Изменения, произведенные в надписях на гробе для превращения его из женского в фараоновский, обнаруживают значительное сходство с произведенными в надписях усадьбы солнца на юге новой столицы.

После переделки видоизмененные надписи в усадьбе выглядели следующим образом (составлено на основании ряда обломков; переделанные места подчеркнуты):

"Властитель добрый, возлюбленный Йота, царь (и) государь, живущий правдою, владыка обеих земель Нефр-шепр-рэ Ва-н-рэ... Дочь царя от Гутробы его], возлюбленная его. Ми-йот" или

"Властитель добрый, единственный для Рэ, царь (и) государь, живущий правдой, владыка обеих земель Нефр-шепр-рэ Ва-н-рэ, кому дано жить вечно... Дочь царева Ми-йот".

По остаткам прежних начертаний в надписях из усадьбы Б. Ганн так восстанавливал первоначальный облик переделанного титла[122]:

"Жена... большая царя (и) государя, живущего правдою, владыки обеих земель Нефр- шепр-рэ Ва-н-рэ, (такого-то)... Нефр-нефре-йот Нефр-эт — жива она вечно вековечно!" (подчеркнуты места, впоследствии переделанные). [136]

Первоначальные титла переделывались в усадьбе солнца двумя в корне различными способами, из которых один живо напоминает приемы, примененные при переделке надписей на гробе.
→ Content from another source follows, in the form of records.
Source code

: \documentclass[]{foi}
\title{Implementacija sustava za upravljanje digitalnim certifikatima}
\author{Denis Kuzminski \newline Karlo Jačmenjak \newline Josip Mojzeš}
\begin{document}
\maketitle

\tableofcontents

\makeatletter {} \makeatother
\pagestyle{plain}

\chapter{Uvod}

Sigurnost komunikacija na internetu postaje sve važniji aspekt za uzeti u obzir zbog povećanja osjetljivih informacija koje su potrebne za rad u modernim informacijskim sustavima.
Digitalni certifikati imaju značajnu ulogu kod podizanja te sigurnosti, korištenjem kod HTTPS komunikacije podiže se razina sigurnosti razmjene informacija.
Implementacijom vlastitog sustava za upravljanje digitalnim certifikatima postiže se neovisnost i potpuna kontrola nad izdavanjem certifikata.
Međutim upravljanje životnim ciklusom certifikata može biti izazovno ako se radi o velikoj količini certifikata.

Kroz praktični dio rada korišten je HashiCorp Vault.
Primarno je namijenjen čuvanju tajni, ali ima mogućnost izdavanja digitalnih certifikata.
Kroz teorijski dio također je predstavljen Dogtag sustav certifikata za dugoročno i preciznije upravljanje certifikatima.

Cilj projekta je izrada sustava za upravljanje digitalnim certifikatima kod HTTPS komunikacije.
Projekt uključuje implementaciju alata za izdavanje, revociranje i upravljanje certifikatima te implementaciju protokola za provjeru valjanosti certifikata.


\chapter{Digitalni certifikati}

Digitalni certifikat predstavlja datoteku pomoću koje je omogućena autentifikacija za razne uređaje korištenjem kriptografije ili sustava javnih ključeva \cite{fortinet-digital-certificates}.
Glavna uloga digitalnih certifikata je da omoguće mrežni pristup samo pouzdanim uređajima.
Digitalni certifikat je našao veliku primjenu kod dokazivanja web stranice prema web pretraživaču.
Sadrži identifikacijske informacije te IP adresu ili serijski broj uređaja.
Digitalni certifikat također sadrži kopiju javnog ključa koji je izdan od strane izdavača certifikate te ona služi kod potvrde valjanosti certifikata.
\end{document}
Начало титла заменялось при этом способе теми или иными обозначениями фараона, причем на первом месте оказывалось наименование "властитель добрый", точь в точь как в большинстве надписей на гробе. Следующую затем часть титла не трогали. Легко убедиться, что она в точности совпадала с началом неизмененных частей титл на гробе (А, В, С, D, Е и F). В отличие от последних, примыкавшие к кольцу выражения подвергались в усадьбе замене. Что за кольцом было обозначение фараона, видно из определенного члена мужского рода. На гробе наименование "отрок добрый Йота живого" вводилось этим же членом, но следовало ли за ним упомянутое наименование в усадьбе — оставалось неизвестным.

Остатки знаков, различимые после знака утки, не все подходят к "отрок добрый". При переработке слова после кольца царя заменялись многолетием: "кому дано жить", "кому дано жить вечно". Завершавшие прежнее титло предполагаемые имя и многолетие заменялись званиями и именем старшей дочери Амен-хотпа IV царевны Ми-йот. Прием и в этом случае оставался тем же, что и в большинстве надписей на гробе: первоначальное имя заменялось новым именем, только в усадьбе то было имя Ми-йот, а в надписях на гробе — имя ее отца. Поскольку его первое кольцо уже имелось в предшествующих частях надписей, добавляли его второе кольцо.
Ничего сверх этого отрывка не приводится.